I must say how to get revenge, to teach a lesson, to punish your husband for treason in practical advice of psychologists is not included. This is "competence", or "profile" of primitive fortune tellers, sorcerers and witches. We should strive for peace and creation, for the sake of our future, our children, grandchildren and great-grandchildren, not to destroy everything under the negative zombifying influence of negative and aggressive emotions.

How to live after the betrayal of her husband advice of a psychologist

Life with betrayal of her husband, the first time, of course, is not easy. There will be psychotraumatic experiences in my head, a feeling of resentment and tears coming up. Time will pass, everything will gradually settle down. If the spouse understands how he wounded you, this period will be much easier, and you will manage everything and rebuild the conjugal relationship.

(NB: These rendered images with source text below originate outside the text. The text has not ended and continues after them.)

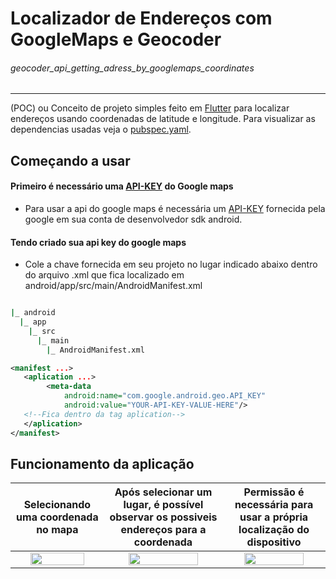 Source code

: # Localizador de Endereços com GoogleMaps e Geocoder
###### geocoder_api_getting_adress_by_googlemaps_coordinates
--------

(POC) ou Conceito de projeto simples feito em [Flutter](https://flutter.dev) para localizar endereços usando coordenadas de latitude e longitude. Para visualizar as dependencias usadas veja o [pubspec.yaml](/pubspec.yaml).

## Começando a usar

#### Primeiro é necessário uma [API-KEY](https://developers.google.com/maps/documentation/android-sdk/get-api-key) do Google maps

- Para usar a api do google maps é necessária um [API-KEY](https://developers.google.com/maps/documentation/android-sdk/get-api-key) fornecida pela google em sua conta de desenvolvedor sdk android.

#### Tendo criado sua api key do google maps

- Cole a chave fornecida em seu projeto no lugar indicado abaixo
dentro do arquivo .xml que fica localizado em android/app/src/main/AndroidManifest.xml

```bash

|_ android
  |_ app
    |_ src
      |_ main
        |_ AndroidManifest.xml
```
```xml
<manifest ...>
   <aplication ...>
        <meta-data 
            android:name="com.google.android.geo.API_KEY"
            android:value="YOUR-API-KEY-VALUE-HERE"/>
   <!--Fica dentro da tag aplication-->
   </aplication>
</manifest>
```
## Funcionamento da aplicação

|   Selecionando uma coordenada no mapa   |  Após selecionar um lugar, é possível observar os possiveis endereços para a coordenada  |    Permissão é necessária para usar a própria localização do dispositivo    |
|:---:|:---:|:---:|
| <img src="/assets/examples/images/gif1.gif" width="80%">  | <img src="/assets/examples/images/gif2.gif" width="80%">     | <img src="/assets/examples/images/gif3.gif" width="80%">    |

It's easier to behave here, as usual, as if nothing bad happened. But only here is how to forget the betrayal of a husband, if he continues to enter into intimate relationships with other women? Everything is much more complicated here. Understand yourself first in yourself, do you need such a life together? If not, then there is nothing to lose, make plans for life as if you are alone, but you will certainly cope on your own with all possible difficulties.

You understand that there are a lot of tips from people( and whenever they were not needed at all), only they can not adequately help you. In general, I believe that the advice from the outside brings only harm and nothing more! Solve all by yourself! And in the practical recommendations of psychologists you will never hear a direct answer to the question: "Be divorced or not divorce?".Because a psychologist can not give you such advice! It only helps you in the process of communication to approach yourself to a certain solution during a spontaneous time interval!

As I remember, there was a woman who asked me: "I did not hear from you how to do it: should I divorce or not divorce?"I told her that I can not definitely advise you on what to do. Do not put on me the role of "the ruler of fate."Because in the future, in any case, you will accuse me both as a specialist and as a person in what will inevitably bring you disappointment. Her family had existed for another three years, and then they divorced.

In any case, after the betrayal of her husband, the family will not be the same as before. A woman becomes wiser, more realistic about life. She becomes more difficult to later believe her husband and learn to trust him. This is understandable, wisdom often comes in the form of emotional experiences. A wife - a sin to complain, let him understand and accept this, because his fault in the change itself is. Let him win the trust of his wife with good deeds and deeds!

Thanks for attention! I hope you liked my article.